Material supplied:
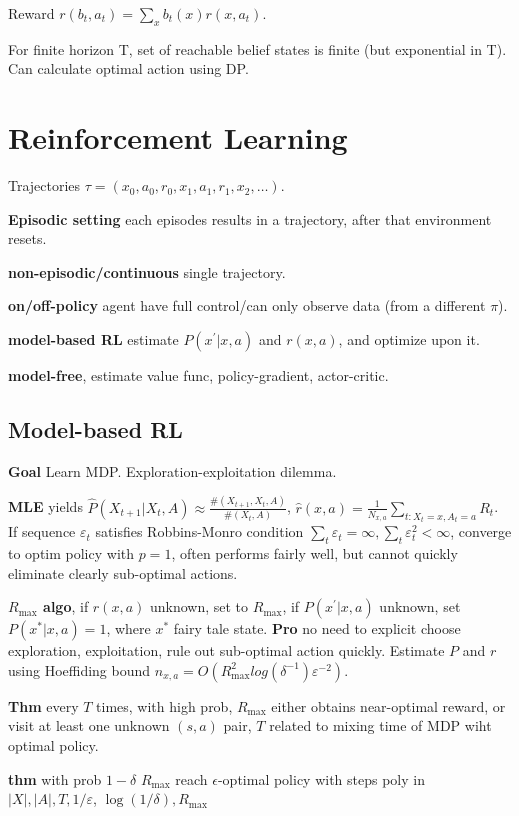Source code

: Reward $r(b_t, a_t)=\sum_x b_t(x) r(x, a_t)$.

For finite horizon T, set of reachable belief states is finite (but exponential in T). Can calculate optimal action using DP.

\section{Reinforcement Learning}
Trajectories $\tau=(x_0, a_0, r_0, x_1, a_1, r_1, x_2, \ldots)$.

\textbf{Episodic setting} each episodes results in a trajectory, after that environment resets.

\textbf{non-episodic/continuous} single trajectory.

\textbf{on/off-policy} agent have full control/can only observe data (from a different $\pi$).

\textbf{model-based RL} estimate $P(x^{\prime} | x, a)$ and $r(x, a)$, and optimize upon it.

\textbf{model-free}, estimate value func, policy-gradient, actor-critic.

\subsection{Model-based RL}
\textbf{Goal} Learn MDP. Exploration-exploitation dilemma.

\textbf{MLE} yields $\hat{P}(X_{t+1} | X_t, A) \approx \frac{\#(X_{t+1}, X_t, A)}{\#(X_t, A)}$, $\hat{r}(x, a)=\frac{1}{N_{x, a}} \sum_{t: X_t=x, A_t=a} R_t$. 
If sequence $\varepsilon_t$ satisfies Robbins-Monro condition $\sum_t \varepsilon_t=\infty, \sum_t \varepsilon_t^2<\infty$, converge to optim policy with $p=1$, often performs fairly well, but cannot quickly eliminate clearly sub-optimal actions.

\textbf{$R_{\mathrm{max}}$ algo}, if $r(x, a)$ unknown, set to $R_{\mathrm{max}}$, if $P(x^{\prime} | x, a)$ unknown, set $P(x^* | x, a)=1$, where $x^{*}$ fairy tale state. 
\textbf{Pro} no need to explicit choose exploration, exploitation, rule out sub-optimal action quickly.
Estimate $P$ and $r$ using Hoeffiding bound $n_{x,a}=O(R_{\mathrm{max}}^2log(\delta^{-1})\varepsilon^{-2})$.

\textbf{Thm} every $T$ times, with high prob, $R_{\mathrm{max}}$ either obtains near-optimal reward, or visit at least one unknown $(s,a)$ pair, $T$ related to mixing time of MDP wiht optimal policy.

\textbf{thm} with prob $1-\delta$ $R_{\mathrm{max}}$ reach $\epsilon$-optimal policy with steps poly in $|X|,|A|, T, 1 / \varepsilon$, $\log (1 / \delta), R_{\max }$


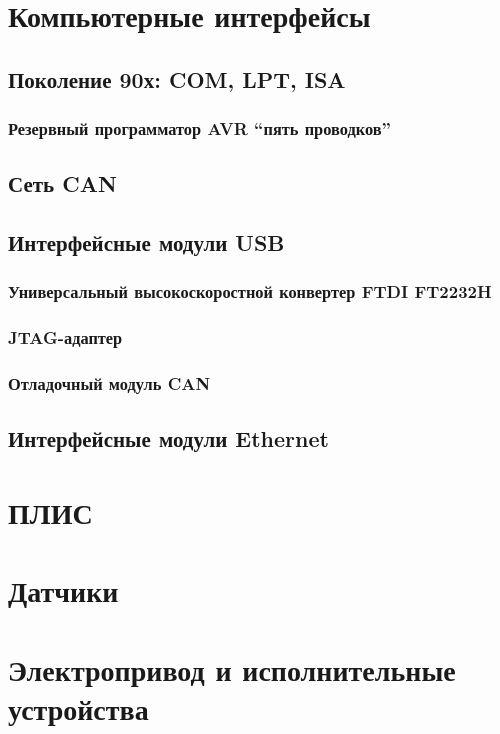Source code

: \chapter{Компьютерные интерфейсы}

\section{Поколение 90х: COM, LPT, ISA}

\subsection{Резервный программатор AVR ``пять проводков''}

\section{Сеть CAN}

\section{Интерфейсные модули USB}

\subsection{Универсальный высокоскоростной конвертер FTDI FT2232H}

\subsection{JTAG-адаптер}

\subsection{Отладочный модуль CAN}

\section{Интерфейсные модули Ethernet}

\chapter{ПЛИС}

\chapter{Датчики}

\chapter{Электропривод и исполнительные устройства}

Work instructions:
Every line of the records above should be copied exactly, while the pictures are left behind.

Task solution:
Source code

: Reward $r(b_t, a_t)=\sum_x b_t(x) r(x, a_t)$.

For finite horizon T, set of reachable belief states is finite (but exponential in T). Can calculate optimal action using DP.

\section{Reinforcement Learning}
Trajectories $\tau=(x_0, a_0, r_0, x_1, a_1, r_1, x_2, \ldots)$.

\textbf{Episodic setting} each episodes results in a trajectory, after that environment resets.

\textbf{non-episodic/continuous} single trajectory.

\textbf{on/off-policy} agent have full control/can only observe data (from a different $\pi$).

\textbf{model-based RL} estimate $P(x^{\prime} | x, a)$ and $r(x, a)$, and optimize upon it.

\textbf{model-free}, estimate value func, policy-gradient, actor-critic.

\subsection{Model-based RL}
\textbf{Goal} Learn MDP. Exploration-exploitation dilemma.

\textbf{MLE} yields $\hat{P}(X_{t+1} | X_t, A) \approx \frac{\#(X_{t+1}, X_t, A)}{\#(X_t, A)}$, $\hat{r}(x, a)=\frac{1}{N_{x, a}} \sum_{t: X_t=x, A_t=a} R_t$. 
If sequence $\varepsilon_t$ satisfies Robbins-Monro condition $\sum_t \varepsilon_t=\infty, \sum_t \varepsilon_t^2<\infty$, converge to optim policy with $p=1$, often performs fairly well, but cannot quickly eliminate clearly sub-optimal actions.

\textbf{$R_{\mathrm{max}}$ algo}, if $r(x, a)$ unknown, set to $R_{\mathrm{max}}$, if $P(x^{\prime} | x, a)$ unknown, set $P(x^* | x, a)=1$, where $x^{*}$ fairy tale state. 
\textbf{Pro} no need to explicit choose exploration, exploitation, rule out sub-optimal action quickly.
Estimate $P$ and $r$ using Hoeffiding bound $n_{x,a}=O(R_{\mathrm{max}}^2log(\delta^{-1})\varepsilon^{-2})$.

\textbf{Thm} every $T$ times, with high prob, $R_{\mathrm{max}}$ either obtains near-optimal reward, or visit at least one unknown $(s,a)$ pair, $T$ related to mixing time of MDP wiht optimal policy.

\textbf{thm} with prob $1-\delta$ $R_{\mathrm{max}}$ reach $\epsilon$-optimal policy with steps poly in $|X|,|A|, T, 1 / \varepsilon$, $\log (1 / \delta), R_{\max }$


Source code

: \chapter{Компьютерные интерфейсы}

\section{Поколение 90х: COM, LPT, ISA}

\subsection{Резервный программатор AVR ``пять проводков''}

\section{Сеть CAN}

\section{Интерфейсные модули USB}

\subsection{Универсальный высокоскоростной конвертер FTDI FT2232H}

\subsection{JTAG-адаптер}

\subsection{Отладочный модуль CAN}

\section{Интерфейсные модули Ethernet}

\chapter{ПЛИС}

\chapter{Датчики}

\chapter{Электропривод и исполнительные устройства}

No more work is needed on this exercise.